Input data
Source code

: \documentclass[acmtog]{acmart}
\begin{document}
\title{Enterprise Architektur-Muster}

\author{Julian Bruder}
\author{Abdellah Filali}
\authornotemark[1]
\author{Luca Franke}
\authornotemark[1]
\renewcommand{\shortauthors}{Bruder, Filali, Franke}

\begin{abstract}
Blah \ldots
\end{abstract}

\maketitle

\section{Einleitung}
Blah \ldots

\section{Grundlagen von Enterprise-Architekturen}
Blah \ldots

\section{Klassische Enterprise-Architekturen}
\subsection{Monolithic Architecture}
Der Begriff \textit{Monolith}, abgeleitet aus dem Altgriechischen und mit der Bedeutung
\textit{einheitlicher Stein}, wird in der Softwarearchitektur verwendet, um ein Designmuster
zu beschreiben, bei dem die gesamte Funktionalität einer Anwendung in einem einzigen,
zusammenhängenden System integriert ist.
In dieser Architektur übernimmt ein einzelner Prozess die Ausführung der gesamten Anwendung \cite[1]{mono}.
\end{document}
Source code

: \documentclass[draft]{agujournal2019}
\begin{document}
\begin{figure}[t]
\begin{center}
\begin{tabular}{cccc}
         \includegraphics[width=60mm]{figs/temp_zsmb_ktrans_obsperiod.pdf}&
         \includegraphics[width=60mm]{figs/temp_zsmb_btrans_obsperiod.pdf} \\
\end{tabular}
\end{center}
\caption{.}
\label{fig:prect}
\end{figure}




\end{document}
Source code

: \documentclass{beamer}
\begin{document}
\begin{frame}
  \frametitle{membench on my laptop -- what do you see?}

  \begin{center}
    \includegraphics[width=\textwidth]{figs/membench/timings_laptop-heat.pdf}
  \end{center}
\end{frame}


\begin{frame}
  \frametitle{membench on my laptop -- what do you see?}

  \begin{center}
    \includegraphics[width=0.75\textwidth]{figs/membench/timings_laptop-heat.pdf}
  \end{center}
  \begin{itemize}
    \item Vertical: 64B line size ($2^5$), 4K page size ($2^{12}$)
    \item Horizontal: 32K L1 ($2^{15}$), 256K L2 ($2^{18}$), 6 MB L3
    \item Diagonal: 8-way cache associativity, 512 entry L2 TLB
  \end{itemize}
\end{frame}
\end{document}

Task brief
A single number is the expected answer: how many lines of the entries contain "Anwendung".

Response
2